12 “Do not lay a hand on the boy,” he said. “Do not do anything to him. Now I know that you fear God, because you have not withheld from me your son, your only son.”

13 Abraham looked up and there in a thicket he saw a ram[a] caught by its horns. He went over and took the ram and sacrificed it as a burnt offering instead of his son. 14 So Abraham called that place The Lord Will Provide. And to this day it is said, “On the mountain of the Lord it will be provided.”

Now, if you were listening, and I know you were, you know why Genesis 22 is prophetic.

  1. Father Abraham is our image of God the Father.
  2. He too had a son, an only son, whom He loved.
  3. And after riding a donkey up to Moriah—the main hill of Jerusalem,
  4. he too put the wood of the sacrifice upon His son
  5. and His son carried the wood up the mountain.
  6. and The Son was bound to the wood,

but when God the Father raised the knife over Jesus, his only Son whom he loved—who cried out “Father! Father, why?”where was the voice to cry, “Stop! Don’t do it!”

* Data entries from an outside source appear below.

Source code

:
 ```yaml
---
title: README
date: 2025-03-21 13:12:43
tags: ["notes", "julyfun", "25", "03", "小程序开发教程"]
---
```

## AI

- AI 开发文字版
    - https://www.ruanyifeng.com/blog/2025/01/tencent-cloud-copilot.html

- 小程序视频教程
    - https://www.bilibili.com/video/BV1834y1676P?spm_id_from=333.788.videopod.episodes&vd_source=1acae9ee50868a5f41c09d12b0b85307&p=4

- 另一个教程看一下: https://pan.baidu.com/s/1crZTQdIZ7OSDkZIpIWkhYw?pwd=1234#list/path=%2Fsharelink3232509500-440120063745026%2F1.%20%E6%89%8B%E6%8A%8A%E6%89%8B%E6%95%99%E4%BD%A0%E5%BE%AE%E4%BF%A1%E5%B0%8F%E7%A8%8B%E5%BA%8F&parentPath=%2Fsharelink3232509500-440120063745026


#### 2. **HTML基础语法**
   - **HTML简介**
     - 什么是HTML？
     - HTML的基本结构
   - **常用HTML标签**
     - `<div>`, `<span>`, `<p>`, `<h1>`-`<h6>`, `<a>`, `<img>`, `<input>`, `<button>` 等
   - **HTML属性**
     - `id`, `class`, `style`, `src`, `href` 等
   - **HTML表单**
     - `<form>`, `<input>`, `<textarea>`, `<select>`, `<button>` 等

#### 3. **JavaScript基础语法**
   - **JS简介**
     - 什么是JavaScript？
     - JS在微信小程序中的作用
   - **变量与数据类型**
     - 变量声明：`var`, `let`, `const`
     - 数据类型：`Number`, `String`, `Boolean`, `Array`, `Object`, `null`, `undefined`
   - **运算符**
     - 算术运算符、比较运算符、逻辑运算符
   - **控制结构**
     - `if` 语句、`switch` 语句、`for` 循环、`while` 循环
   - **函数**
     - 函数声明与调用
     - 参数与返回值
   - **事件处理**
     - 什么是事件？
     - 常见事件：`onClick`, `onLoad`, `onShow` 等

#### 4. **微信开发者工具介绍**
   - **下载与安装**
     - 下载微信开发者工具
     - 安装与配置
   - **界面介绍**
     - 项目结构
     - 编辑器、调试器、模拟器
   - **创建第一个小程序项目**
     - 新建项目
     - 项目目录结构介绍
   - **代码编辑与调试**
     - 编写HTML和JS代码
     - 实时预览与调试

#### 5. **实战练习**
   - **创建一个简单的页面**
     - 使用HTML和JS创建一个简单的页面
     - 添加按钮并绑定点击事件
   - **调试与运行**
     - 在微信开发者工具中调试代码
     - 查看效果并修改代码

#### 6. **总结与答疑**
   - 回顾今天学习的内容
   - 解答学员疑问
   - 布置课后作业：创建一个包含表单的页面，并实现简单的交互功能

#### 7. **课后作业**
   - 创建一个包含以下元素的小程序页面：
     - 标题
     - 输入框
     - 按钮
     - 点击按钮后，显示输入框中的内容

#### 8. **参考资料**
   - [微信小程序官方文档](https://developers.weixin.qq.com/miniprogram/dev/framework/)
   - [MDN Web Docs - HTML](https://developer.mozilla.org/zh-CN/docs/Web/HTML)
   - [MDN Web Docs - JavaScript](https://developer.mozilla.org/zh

There was no higher voice. The only voice was that of Humanity, which said, “Do it! Crucify him!”

We demanded blood,  and as there is no higher power than God himself, there was no one to stay his hand—none to cry, “Stop!”

As such, the prophecy of Genesis 22 was fulfilled.  On the Mountain of the Lord, God did provide. He provided the lamb on the mountain as a sacrifice, and in doing so, God reverses the order of the universe. So get this:

In our own language--the language of human religion—God speaks back to us.  While it is in our nature to sacrifice something to appease God's anger, in Christ it is as though God makes a sacrifice to us—even as though we were above him and he needed to secure our favor. Using our own language, he says to us:  “Be not angry—I so wish to be in right relationship with you.  Here is my son, my only Son—a clear, pure, spotless lamb who is worth more to me than all the universe—I sacrifice him to you.”

APPEASEMENT

What greater act of faithfulness can we possibly imagine?

“Are you appeased?” asks the Spirit,

“What more can I do to prove my sincerity, my integrity?"

•”What more could I give to let you know that I really really mean it? 

•”I really do love you and want you to be in good relationship with me"

• "People of the world, please accept this sacrifice as a sign of my faithfulness.  Be not angry, but be appeased and let us be reconciled."

Every culture, every people, and every  individual should be able to hear this loud and clear: God so loved us, that he gave his only Son whom he loved.  Whoever accepts and receives his sacrifice will have the eternal inheritance God intends for us all.

Four thousand years ago, the man who was met by God and blessed to be a blessing for the whole world named that hill “God will provide.” Not “God did provide” or “God once upon a time provided,” but in the future tense, “God will provide” as in “God will provide the lamb for the sacrifice.”

God did indeed fulfill that prophecy two millennia later—two millennia ago—by walking his Son, his only Son whom he loved, up that hill carrying the wood of the sacrifice. That lamb was slain, once and for all, in order that our anger be appeased and we be permanently reconciled to the God who loves us so unspeakably, unimaginably much..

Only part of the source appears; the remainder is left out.